■ **The problem**: Copy out all lines from the entries below in which "análise" occurs.

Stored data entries
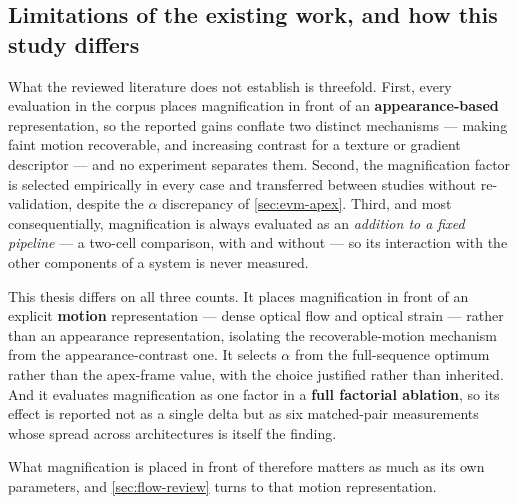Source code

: \subsection{Limitations of the existing work, and how this study differs}
\label{sec:evm-gap}

What the reviewed literature does not establish is threefold. First, every evaluation in the corpus places magnification in front of an \textbf{appearance-based} representation, so the reported gains conflate two distinct mechanisms --- making faint motion recoverable, and increasing contrast for a texture or gradient descriptor --- and no experiment separates them. Second, the magnification factor is selected empirically in every case and transferred between studies without re-validation, despite the $\alpha$ discrepancy of \autoref{sec:evm-apex}. Third, and most consequentially, magnification is always evaluated as an \textit{addition to a fixed pipeline} --- a two-cell comparison, with and without --- so its interaction with the other components of a system is never measured.

This thesis differs on all three counts. It places magnification in front of an explicit \textbf{motion} representation --- dense optical flow and optical strain --- rather than an appearance representation, isolating the recoverable-motion mechanism from the appearance-contrast one. It selects $\alpha$ from the full-sequence optimum rather than the apex-frame value, with the choice justified rather than inherited. And it evaluates magnification as one factor in a \textbf{full factorial ablation}, so its effect is reported not as a single delta but as six matched-pair measurements whose spread across architectures is itself the finding.

What magnification is placed in front of therefore matters as much as its own parameters, and \autoref{sec:flow-review} turns to that motion representation.
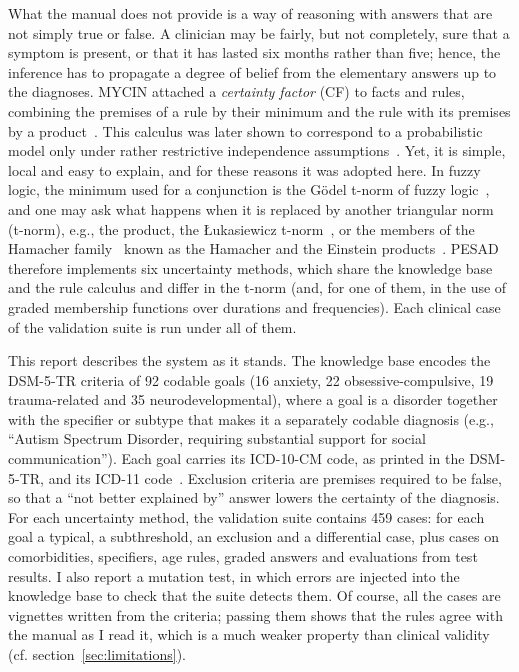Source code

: What the manual does not provide is a way of reasoning with answers that are
not simply true or false. A clinician may be fairly, but not completely, sure
that a symptom is present, or that it has lasted six months rather than five;
hence, the inference has to propagate a degree of belief from the elementary
answers up to the diagnoses. MYCIN attached a \emph{certainty factor} (CF) to
facts and rules, combining the premises of a rule by their minimum and the rule
with its premises by a product~\cite{shortliffe-buchanan}. This calculus was
later shown to correspond to a probabilistic model only under rather restrictive
independence assumptions~\cite{heckerman}. Yet, it is simple, local and easy to
explain, and for these reasons it was adopted here. In fuzzy logic, the minimum used for a
conjunction is the G\"odel t-norm of fuzzy logic~\cite{zadeh,hajek}, and one may
ask what happens when it is replaced by another triangular norm (t-norm), e.g.,
the product, the \L{}ukasiewicz t-norm~\cite{lukasiewicz}, or the members of the
Hamacher family~\cite{hamacher} known as the Hamacher and the Einstein
products~\cite{klement}. PESAD therefore implements six uncertainty methods,
which share the knowledge base and the rule calculus and differ in the t-norm
(and, for one of them, in the use of graded membership functions over
durations and frequencies). Each clinical case of the validation suite is run under
all of them.

This report describes the system as it stands. The knowledge base encodes the
DSM-5-TR criteria of 92 codable goals (16 anxiety, 22 obsessive-compulsive, 19
trauma-related and 35 neurodevelopmental), where a goal is a disorder together
with the specifier or subtype that makes it a separately codable diagnosis
(e.g., ``Autism Spectrum Disorder, requiring substantial support for social
communication''). Each goal carries its ICD-10-CM code, as printed in the
DSM-5-TR, and its ICD-11 code~\cite{icd11}. Exclusion criteria are premises
required to be false, so that a ``not better explained by'' answer lowers the
certainty of the diagnosis. For each uncertainty method, the validation suite contains 459
cases: for each goal a typical, a subthreshold, an exclusion and a
differential case, plus cases on comorbidities, specifiers, age rules, graded
answers and evaluations from test results. I also report a mutation test, in
which errors are injected into the knowledge base to check that the suite
detects them. Of course, all the cases are vignettes written from the criteria;
passing them shows that the rules agree with the manual as I read it, which is a
much weaker property than clinical validity (cf.
section~\ref{sec:limitations}).

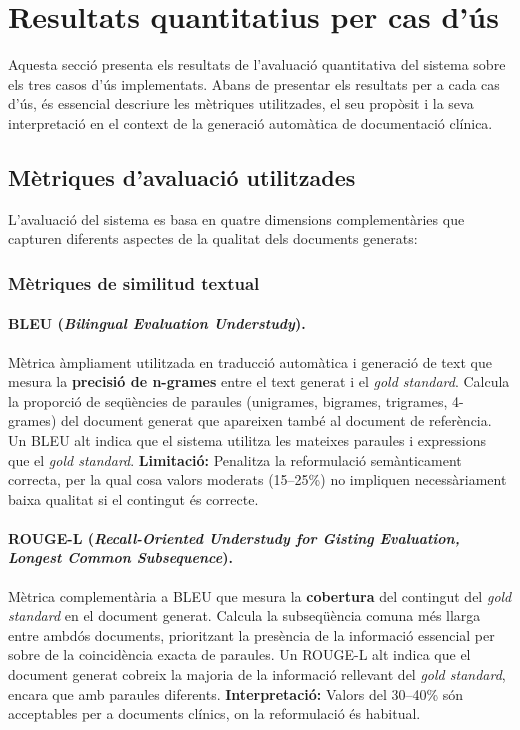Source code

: \documentclass[CAT]{TFUOC}%
\begin{document}
\section{Resultats quantitatius per cas d'ús}

Aquesta secció presenta els resultats de l'avaluació quantitativa del sistema sobre els tres casos d'ús implementats. Abans de presentar els resultats per a cada cas d'ús, és essencial descriure les mètriques utilitzades, el seu propòsit i la seva interpretació en el context de la generació automàtica de documentació clínica.

\subsection{Mètriques d'avaluació utilitzades}

L'avaluació del sistema es basa en quatre dimensions complementàries que capturen diferents aspectes de la qualitat dels documents generats:

\subsubsection{Mètriques de similitud textual}

\paragraph{BLEU (\textit{Bilingual Evaluation Understudy}).}
Mètrica àmpliament utilitzada en traducció automàtica i generació de text que mesura la \textbf{precisió de n-grames} entre el text generat i el \textit{gold standard}. Calcula la proporció de seqüències de paraules (unigrames, bigrames, trigrames, 4-grames) del document generat que apareixen també al document de referència. Un BLEU alt indica que el sistema utilitza les mateixes paraules i expressions que el \textit{gold standard}. \textbf{Limitació:} Penalitza la reformulació semànticament correcta, per la qual cosa valors moderats (15--25\%) no impliquen necessàriament baixa qualitat si el contingut és correcte.

\paragraph{ROUGE-L (\textit{Recall-Oriented Understudy for Gisting Evaluation, Longest Common Subsequence}).}
Mètrica complementària a BLEU que mesura la \textbf{cobertura} del contingut del \textit{gold standard} en el document generat. Calcula la subseqüència comuna més llarga entre ambdós documents, prioritzant la presència de la informació essencial per sobre de la coincidència exacta de paraules. Un ROUGE-L alt indica que el document generat cobreix la majoria de la informació rellevant del \textit{gold standard}, encara que amb paraules diferents. \textbf{Interpretació:} Valors del 30--40\% són acceptables per a documents clínics, on la reformulació és habitual.
\end{document}
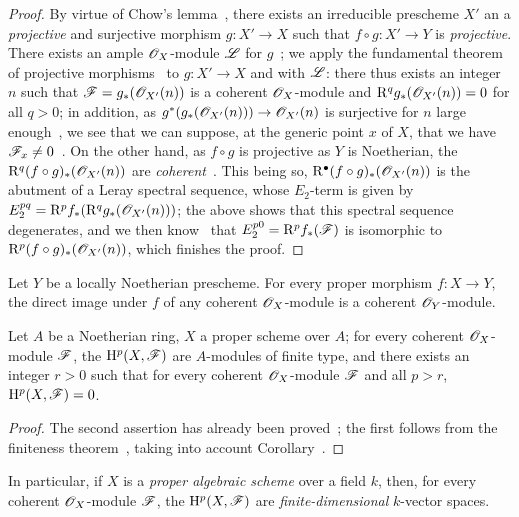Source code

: \begin{proof}
By virtue of Chow's lemma~, there exists an irreducible prescheme $X'$ an a \emph{projective} and surjective morphism $g:X'\to X$ such that $f\circ g:X'\to Y$ is \emph{projective}.
There exists an ample $\mathscr{O}_X$-module $\mathscr{L}$ for $g$~; we apply the fundamental theorem of projective morphisms~ to $g:X'\to X$ and with $\mathscr{L}$: there thus exists an integer $n$ such that $\mathscr{F}=g_*(\mathscr{O}_{X'}(n))$ is a coherent $\mathscr{O}_X$-module and $\mathrm{R}^q g_*(\mathscr{O}_{X'}(n))=0$ for all $q>0$; in addition, as $g^*(g_*(\sh{O}_{X'}(n)))\to\sh{O}_{X'}(n)$ is surjective for $n$ large enough~, we see that we can suppose, at the generic point $x$ of $X$, that we have $\mathscr{F}_x\neq 0$~.
On the other hand, as $f\circ g$ is projective as $Y$ is Noetherian, the $\mathrm{R}^q(f\circ g)_*(\mathscr{O}_{X'}(n))$ are \emph{coherent}~.
This being so, $\mathrm{R}^\bullet(f\circ g)_*(\mathscr{O}_{X'}(n))$ is the abutment of a Leray spectral sequence, whose $E_2$-term is given by $E_2^{pq}=\mathrm{R}^p f_*(\mathrm{R}^q g_*(\mathscr{O}_{X'}(n)))$; the above shows that this spectral sequence degenerates, and we then know~ that $E_2^{p0}=\mathrm{R}^p f_*(\mathscr{F})$ is isomorphic to $\mathrm{R}^p(f\circ g)_*(\mathscr{O}_{X'}(n))$, which finishes the proof.
\end{proof}

\begin{corollary}[3.2.2]
\label{III.3.2.2}
Let $Y$ be a locally Noetherian prescheme.
For every proper morphism $f:X\to Y$, the direct image under $f$ of any coherent $\mathscr{O}_X$-module is a coherent $\mathscr{O}_Y$-module.
\end{corollary}

\begin{corollary}[3.2.3]
\label{III.3.2.3}
Let $A$ be a Noetherian ring, $X$ a proper scheme over $A$; for every coherent $\mathscr{O}_X$-module $\mathscr{F}$, the $\mathrm{H}^p(X,\mathscr{F})$ are $A$-modules of finite type, and there exists an integer $r>0$ such that for every coherent $\mathscr{O}_X$-module $\mathscr{F}$ and all $p>r$, $\mathrm{H}^p(X,\mathscr{F})=0$.
\end{corollary}

\begin{proof}
The second assertion has already been proved~; the first follows from the finiteness theorem~, taking into account Corollary~.
\end{proof}

In particular, if $X$ is a \emph{proper algebraic scheme} over a field $k$, then, for every coherent $\mathscr{O}_X$-module $\mathscr{F}$, the $\mathrm{H}^p(X,\mathscr{F})$ are \emph{finite-dimensional} $k$-vector spaces.


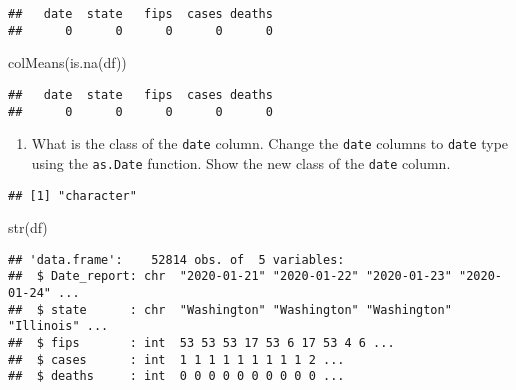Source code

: \documentclass[
]{article}
\newenvironment{Shaded}{\begin{snugshade}}{\end{snugshade}}
\newcommand{\DecValTok}[1]{\textcolor[rgb]{0.00,0.00,0.81}{#1}}
\newcommand{\FunctionTok}[1]{\textcolor[rgb]{0.00,0.00,0.00}{#1}}
\newcommand{\NormalTok}[1]{#1}
\newcommand{\OtherTok}[1]{\textcolor[rgb]{0.56,0.35,0.01}{#1}}
\newcommand{\SpecialCharTok}[1]{\textcolor[rgb]{0.00,0.00,0.00}{#1}}
\newcommand{\StringTok}[1]{\textcolor[rgb]{0.31,0.60,0.02}{#1}}
\providecommand{\tightlist}{%
  \setlength{\itemsep}{0pt}\setlength{\parskip}{0pt}}
\begin{document}
\begin{verbatim}
##   date  state   fips  cases deaths 
##      0      0      0      0      0
\end{verbatim}

\begin{Shaded}
\begin{Highlighting}[]
\FunctionTok{colMeans}\NormalTok{(}\FunctionTok{is.na}\NormalTok{(df))}
\end{Highlighting}
\end{Shaded}

\begin{verbatim}
##   date  state   fips  cases deaths 
##      0      0      0      0      0
\end{verbatim}

\begin{enumerate}
\def\labelenumi{\arabic{enumi}.}
\setcounter{enumi}{4}
\tightlist
\item
  What is the class of the \texttt{date} column. Change the
  \texttt{date} columns to \texttt{date} type using the \texttt{as.Date}
  function. Show the new class of the \texttt{date} column.
\end{enumerate}

\begin{Shaded}
\end{Shaded}

\begin{verbatim}
## [1] "character"
\end{verbatim}

\begin{Shaded}
\begin{Highlighting}[]
\FunctionTok{str}\NormalTok{(df)}
\end{Highlighting}
\end{Shaded}

\begin{verbatim}
## 'data.frame':    52814 obs. of  5 variables:
##  $ Date_report: chr  "2020-01-21" "2020-01-22" "2020-01-23" "2020-01-24" ...
##  $ state      : chr  "Washington" "Washington" "Washington" "Illinois" ...
##  $ fips       : int  53 53 53 17 53 6 17 53 4 6 ...
##  $ cases      : int  1 1 1 1 1 1 1 1 1 2 ...
##  $ deaths     : int  0 0 0 0 0 0 0 0 0 0 ...
\end{verbatim}
\end{document}
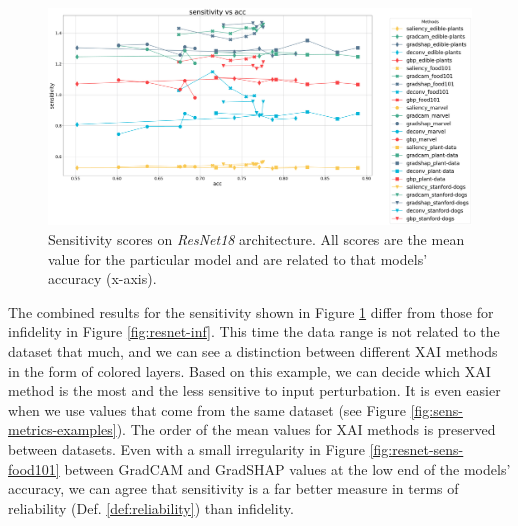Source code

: \begin{figure}[ht]
  \centering
    \centering
    \includegraphics[width=\textwidth]{results/metrics/resnet18-sensitivity vs acc.png}
    \caption{Sensitivity scores on \textit{ResNet18} architecture. All scores are the mean value for the particular model and are related to that models' accuracy (x-axis).}\label{fig:resnet-sens}
\end{figure}

The combined results for the sensitivity shown in Figure \ref{fig:resnet-sens} differ from those for infidelity in Figure \ref{fig:resnet-inf}. This time the data range is not related to the dataset that much, and we can see a distinction between different XAI methods in the form of colored layers. Based on this example, we can decide which XAI method is the most and the less sensitive to input perturbation. It is even easier when we use values that come from the same dataset (see Figure \ref{fig:sens-metrics-examples}). The order of the mean values for XAI methods is preserved between datasets. Even with a small irregularity in Figure \ref{fig:resnet-sens-food101} between GradCAM and GradSHAP values at the low end of the models' accuracy, we can agree that sensitivity is a far better measure in terms of reliability (Def. \ref{def:reliability}) than infidelity.

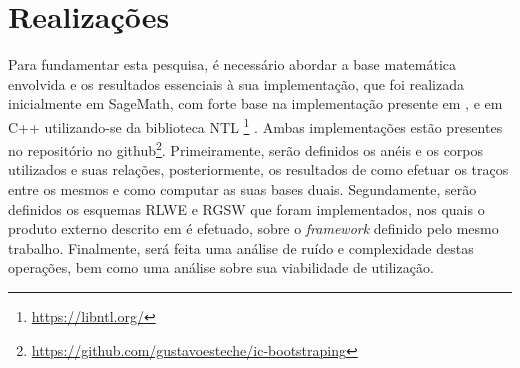 \section{\Large Realizações}

Para fundamentar esta pesquisa, é necessário abordar a base matemática envolvida e os
resultados essenciais à sua implementação, que foi realizada inicialmente em SageMath, com forte base na implementação presente em \cite{SBSeg21:PM}, e em C++ utilizando-se da biblioteca NTL \footnote{\url{https://libntl.org/}} \cite{shoupNTL}. Ambas implementações estão presentes no repositório no github\footnote{\url{https://github.com/gustavoesteche/ic-bootstraping}}. Primeiramente, serão definidos
os anéis e os corpos utilizados e suas relações, posteriormente, os resultados de como 
efetuar os traços entre os mesmos e como computar as suas bases duais. 
Segundamente, serão definidos os esquemas RLWE e RGSW que foram implementados, 
nos quais o produto externo descrito em \cite{lw23I} é efetuado, sobre o \emph{framework} 
definido pelo mesmo trabalho. Finalmente, será feita uma análise de ruído e complexidade 
destas operações, bem como uma análise sobre sua viabilidade de utilização.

■ **Your solution**:
definido pelo mesmo trabalho. Finalmente, será feita uma análise de ruído e complexidade 
destas operações, bem como uma análise sobre sua viabilidade de utilização.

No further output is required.